By Derek Neighbors, Published on August 30, 2022
When you start to apply accountability to people. By That I mean, when you start to make things visible and you start to ask questions about things. It’s crazy how the world ends up working, right?
Say you have a service level agreement (SLA). Where you have to deal with this certain kind of problem in under four hours. So you start to measure that and you start to see, instances where that problem is not solved within, four hours. So you decide to add a buffer. Let’s only look at the ones that took longer than 24 hours.
So things that are six times worse than the standard. You put that out and you ask people involved, “Will you help me understand the SLA is four hours, but it took us more than 24 hours to do this. What could we do to improve? Help me understand, what’s going on here.” About half of the people start with, “Well, I don’t agree that this was really, a type of issue that we should hold to this standard”, or “it’s only 20 minutes longer than 24 hours.”
Some of them will respond with, “Why is it being singled out? Are we really being that nit picky?” or, “Is it going from the time that the issue comes to us or does the clock start when the issue is created? Because that’s not fair, we didn’t get the issue until an hour after it was created. It’s not fair if we’re waiting until the customers verified that this was fixed. We fixed it in 12 hours. It’s not our fault no one notified the customer it was fixed.”
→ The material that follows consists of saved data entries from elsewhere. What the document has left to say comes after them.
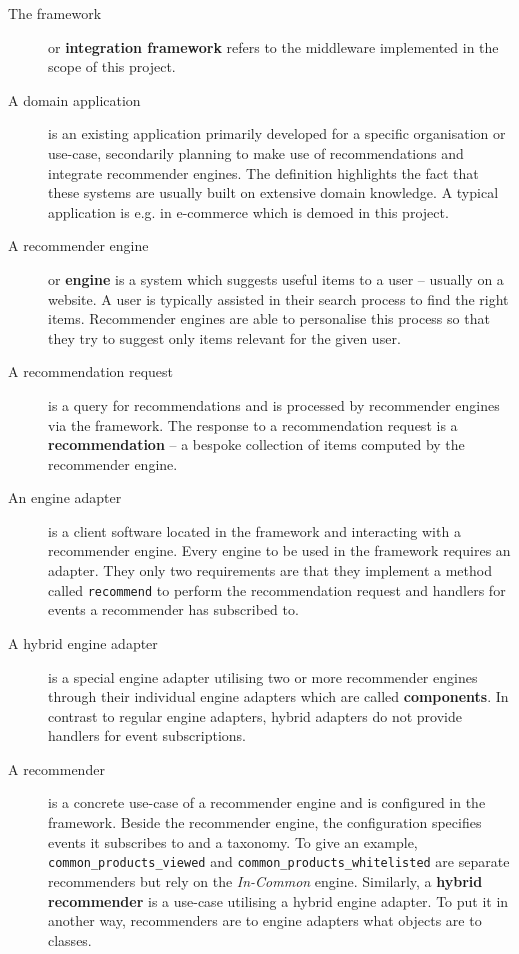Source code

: \begin{description}

\item[\textnormal{The} framework] or \textbf{integration framework} refers to the middleware implemented in the scope of this project.

\item[\textnormal{A} domain application] is an existing application primarily developed for a specific organisation or use-case, secondarily planning to make use of recommendations and integrate recommender engines. The definition highlights the fact that these systems are usually built on extensive domain knowledge. A typical application is e.g. in e-commerce which is demoed in this project.

\item[\textnormal{A} recommender engine] or \textbf{engine} is a system which suggests useful items to a user -- usually on a website. A user is typically assisted in their search process to find the right items. Recommender engines are able to personalise this process so that they try to suggest only items relevant for the given user.

\item[\textnormal{A} recommendation request] is a query for recommendations and is processed by recommender engines via the framework. The response to a recommendation request is a \textbf{recommendation} -- a bespoke collection of items computed by the recommender engine.

\item[\textnormal{An} engine adapter] is a client software located in the framework and interacting with a recommender engine. Every engine to be used in the framework requires an adapter. They only two requirements are that they implement a method called \texttt{recommend} to perform the recommendation request and handlers for events a recommender has subscribed to.

\item[\textnormal{A} hybrid engine adapter] is a special engine adapter utilising two or more recommender engines through their individual engine adapters which are called \textbf{components}. In contrast to regular engine adapters, hybrid adapters do not provide handlers for event subscriptions.

\item[\textnormal{A} recommender] is a concrete use-case of a recommender engine and is configured in the framework. Beside the recommender engine, the configuration specifies events it subscribes to and a taxonomy. To give an example, \texttt{common_products_viewed} and \texttt{common_products_whitelisted} are separate recommenders but rely on the \emph{In-Common} engine. Similarly, a \textbf{hybrid recommender} is a use-case utilising a hybrid engine adapter. To put it in another way, recommenders are to engine adapters what objects are to classes.


\end{description}
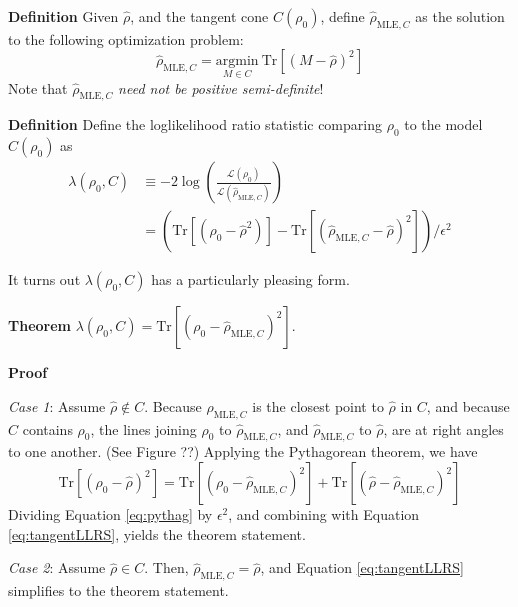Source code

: \documentclass[aps,pra, twocolumn]{revtex4-1}
\newcommand{\rhohat}{\hat{\rho}}
\begin{document}
\textbf{Definition} Given $\hat{\rho}$, and the tangent cone $C(\rho_{0})$, define $\hat{\rho}_{\mathrm{MLE}, C}$ as the solution to the following optimization problem:
\begin{equation}
\hat{\rho}_{\mathrm{MLE}, C} = \underset{M \in C}{\text{argmin}}~\mathrm{Tr}[(M - \rhohat)^{2}]
\end{equation}
Note that $\hat{\rho}_{\mathrm{MLE}, C}$ \emph{need not be positive semi-definite}!

\textbf{Definition} Define the loglikelihood ratio statistic comparing $\rho_{0}$ to the model $C(\rho_{0})$ as 
\begin{align}
\nonumber\lambda(\rho_{0}, C) &\equiv -2 \log \left(\frac{\mathcal{L}(\rho_{0})}{\mathcal{L}(\hat{\rho}_{\mathrm{MLE}, C})}\right)\\
\label{eq:tangentLLRS}
& = (\mathrm{Tr}[(\rho_{0} - \rhohat^{2})] - \mathrm{Tr}[(\hat{\rho}_{\mathrm{MLE}, C} - \rhohat)^{2}])/\epsilon^{2}
\end{align}


It turns out $\lambda(\rho_{0}, C)$ has a particularly pleasing form.

\textbf{Theorem} $\lambda(\rho_{0}, C) = \mathrm{Tr}[(\rho_{0} - \hat{\rho}_{\mathrm{MLE}, C})^{2}]$.

\textbf{Proof}

\emph{Case 1}: Assume $\rhohat \not \in C$. Because $\hat{\rho}_{\mathrm{MLE}, C}$ is the closest point to $\rhohat$ in $C$, and because $C$ contains $\rho_{0}$, the lines joining $\rho_{0}$ to $\hat{\rho}_{\mathrm{MLE}, C}$, and $\hat{\rho}_{\mathrm{MLE}, C}$ to $\rhohat$, are at right angles to one another. (See Figure ??) Applying the Pythagorean theorem, we have
\begin{equation}
\label{eq:pythag}
\mathrm{Tr}[(\rho_{0} - \rhohat)^{2}] = \mathrm{Tr}[(\rho_{0} - \hat{\rho}_{\mathrm{MLE}, C})^{2}] + \mathrm{Tr}[(\rhohat - \hat{\rho}_{\mathrm{MLE}, C})^{2}]
\end{equation}
Dividing Equation \eqref{eq:pythag} by $\epsilon^{2}$, and combining with Equation \eqref{eq:tangentLLRS}, yields the theorem statement.

\emph{Case 2}: Assume $\rhohat \in C$. Then, $\hat{\rho}_{\mathrm{MLE}, C} = \rhohat$, and Equation \eqref{eq:tangentLLRS} simplifies to the theorem statement.
~\\~\\

\end{document}
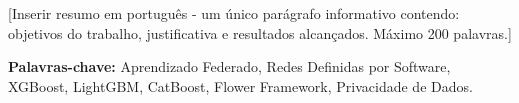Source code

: \section*{}

[Inserir resumo em português - um único parágrafo informativo contendo: objetivos do trabalho, justificativa e resultados alcançados. Máximo 200 palavras.]

{\bf Palavras-chave:} Aprendizado Federado, Redes Definidas por Software, XGBoost, LightGBM, CatBoost, Flower Framework, Privacidade de Dados.

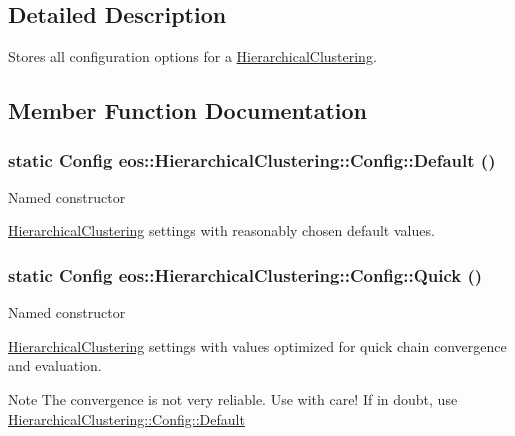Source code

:\subsection{Detailed Description}
Stores all configuration options for a \hyperlink{classeos_1_1HierarchicalClustering}{HierarchicalClustering}. 

\subsection{Member Function Documentation}
\hypertarget{classeos_1_1HierarchicalClustering_1_1Config_ab3a9f56ddac58bb2555732aca6826c55}{
\subsubsection[{Default}]{\setlength{\rightskip}{0pt plus 5cm}static {\bf Config} eos::HierarchicalClustering::Config::Default ()}}
\label{classeos_1_1HierarchicalClustering_1_1Config_ab3a9f56ddac58bb2555732aca6826c55}
Named constructor

\hyperlink{classeos_1_1HierarchicalClustering}{HierarchicalClustering} settings with reasonably chosen default values. \hypertarget{classeos_1_1HierarchicalClustering_1_1Config_a44043dd972ada7b67359a5e715d8555e}{
\subsubsection[{Quick}]{\setlength{\rightskip}{0pt plus 5cm}static {\bf Config} eos::HierarchicalClustering::Config::Quick ()}}
\label{classeos_1_1HierarchicalClustering_1_1Config_a44043dd972ada7b67359a5e715d8555e}
Named constructor

\hyperlink{classeos_1_1HierarchicalClustering}{HierarchicalClustering} settings with values optimized for quick chain convergence and evaluation.

\begin{DoxyNote}{Note}
The convergence is not very reliable. Use with care! If in doubt, use \hyperlink{classeos_1_1HierarchicalClustering_1_1Config_ab3a9f56ddac58bb2555732aca6826c55}{HierarchicalClustering::Config::Default} 
\end{DoxyNote}



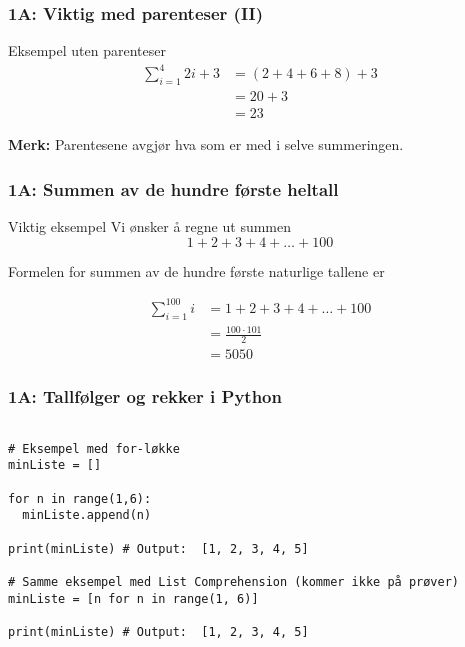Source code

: \blueheader
\begin{frame}
\frametitle{1A: Viktig med parenteser (II)}

\begin{green*}{Eksempel uten parenteser}
\begin{align*}
\sum_{i=1}^{4} 2i+3 
&= (2+4+6+8) + 3 \\
&= 20 + 3 \\
&= 23
\end{align*}

\medskip
\textbf{Merk:} Parentesene avgjør hva som er med i selve summeringen.
\end{green*}

\end{frame}
\begin{frame}
\frametitle{1A: Summen av de hundre første heltall}

\begin{red*}{Viktig eksempel}
Vi ønsker å regne ut summen
\begin{equation*}
1 + 2 + 3 + 4 + \ldots + 100
\end{equation*}

Formelen for summen av de hundre første naturlige tallene er

\begin{align*}
\sum_{i=1}^{100} i 
&= 1 + 2 + 3 + 4 + \ldots + 100 \\
&= \frac{100 \cdot 101}{2} \\
&= 5050
\end{align*}
\end{red*}
\end{frame}

\greenheader
\begin{frame}[fragile]
\frametitle{1A: Tallfølger og rekker i Python} 
\begin{verbatim}

# Eksempel med for-løkke
minListe = []

for n in range(1,6):
  minListe.append(n)
  
print(minListe) # Output:  [1, 2, 3, 4, 5]

# Samme eksempel med List Comprehension (kommer ikke på prøver)
minListe = [n for n in range(1, 6)]   

print(minListe) # Output:  [1, 2, 3, 4, 5]
\end{verbatim}
\end{frame}

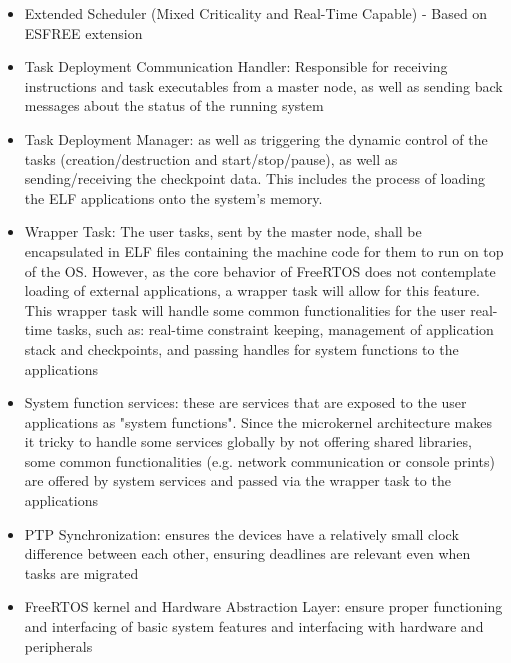 \begin{itemize}
	\item Extended Scheduler (Mixed Criticality and Real-Time Capable) - Based on ESFREE extension
	\item Task Deployment Communication Handler: Responsible for receiving instructions and task executables from a master node, as well as sending back messages about the status of the running system	
	\item Task Deployment Manager:  as well as triggering the dynamic control of the tasks (creation/destruction and start/stop/pause), as well as sending/receiving the checkpoint data. This includes the process of loading the ELF applications onto the system's memory.
	\item Wrapper Task: The user tasks, sent by the master node, shall be encapsulated in ELF files containing the machine code for them to run on top of the OS. However, as the core behavior of FreeRTOS does not contemplate loading of external applications, a wrapper task will allow for this feature. This wrapper task will handle some common functionalities for the user real-time tasks, such as: real-time constraint keeping, management of application stack and checkpoints, and passing handles for system functions to the applications
	\item System function services: these are services that are exposed to the user applications as "system functions". Since the microkernel architecture makes it tricky to handle some services globally by not offering shared libraries, some common functionalities (e.g. network communication or console prints) are offered by system services and passed via the wrapper task to the applications 
	\item PTP Synchronization: ensures the devices have a relatively small clock difference between each other, ensuring deadlines are relevant even when tasks are migrated
	\item FreeRTOS kernel and Hardware Abstraction Layer: ensure proper functioning and interfacing of basic system features and interfacing with hardware and peripherals
\end{itemize}


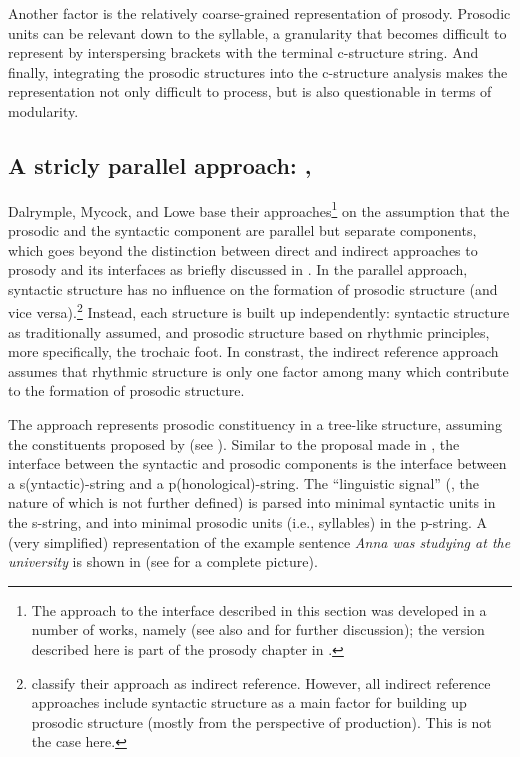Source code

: \documentclass[output=paper,hidelinks]{langscibook}
\begin{document}
Another factor is the relatively coarse-grained representation of prosody. Prosodic units can be relevant down to the syllable, a granularity that becomes difficult to represent by interspersing brackets with the terminal c-structure string.
And finally, integrating the prosodic structures into the c-structure analysis makes the representation not only difficult to process, but is also questionable in terms of modularity.


\subsection{A stricly parallel approach: \citet{DM11}, \citet{MycockLowe2013}}
\label{subsec:Dalrympleetal}

Dalrymple, Mycock, and Lowe base their approaches\footnote{The approach to the interface described in this section was developed in a number of works, namely \citet{Mycock2006, DM11, MycockLowe2013} (see also \citealt{lowe:16a} and \citealt{Jones2016} for further discussion); the version described here is part of the prosody chapter in \citealt{DLM:LFG}.} on the assumption that the prosodic and the syntactic component are parallel but separate components, which goes beyond the distinction between direct and indirect approaches to prosody and its interfaces as briefly discussed in . In the parallel approach, syntactic structure has no influence on the formation of prosodic structure (and vice versa).\footnote{\citet[398]{DLM:LFG} classify their approach as indirect reference. However, all indirect reference approaches include syntactic structure as a main factor for building up prosodic structure (mostly from the perspective of production). This is not the case here.} Instead, each structure is built up independently: syntactic structure as traditionally assumed, and prosodic structure based on rhythmic principles, more specifically, the trochaic foot. In constrast, the indirect reference approach assumes that rhythmic structure is only one factor among many which contribute to the formation of prosodic structure.

The approach represents prosodic constituency in a tree-like structure, assuming the constituents proposed by \citet{Selkirk1995} (see ). Similar to the proposal made in  \citet{boegel-etal2010}, the interface between the syntactic and prosodic components is the interface between a s(yntactic)-string and a p(honolog\-i\-cal)-string. The ``linguistic signal'' (\citet[][407]{DLM:LFG}, the nature of which is not further defined) is parsed into minimal syntactic units in the s-string, and into minimal prosodic units (i.e., syllables) in the p-string.
A (very simplified) representation of the example sentence {\em Anna was studying at the university} is shown in  (see  for a complete picture).
\end{document}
When you look at all these things it’s amazing. When in reality, you’re just trying to understand the whole picture, the whole process. Where are there inefficiencies in the system? Can we fix those in. Looking at the system not just a single team and how they interact with this, but let look at how the customer experience is around this.
What’s funny to me is that half of the teams, half of the people start the conversation with, this isn’t my fault. Why are you picking on me? The other half starts with, you know what the problem is, we’re not doing this and we’re not doing that. And it would be really helpful if. So, I ask, when accountability comes to you, do you look through a lens of why shouldn’t I be accountable? Or do you look through the lens of how could I improve?
If accountability is about holding you to what you say you are going do and holding a level of integrity, shouldn’t it always be. What could I be doing to improve my results? Not why is the result not my fault? Food for thought.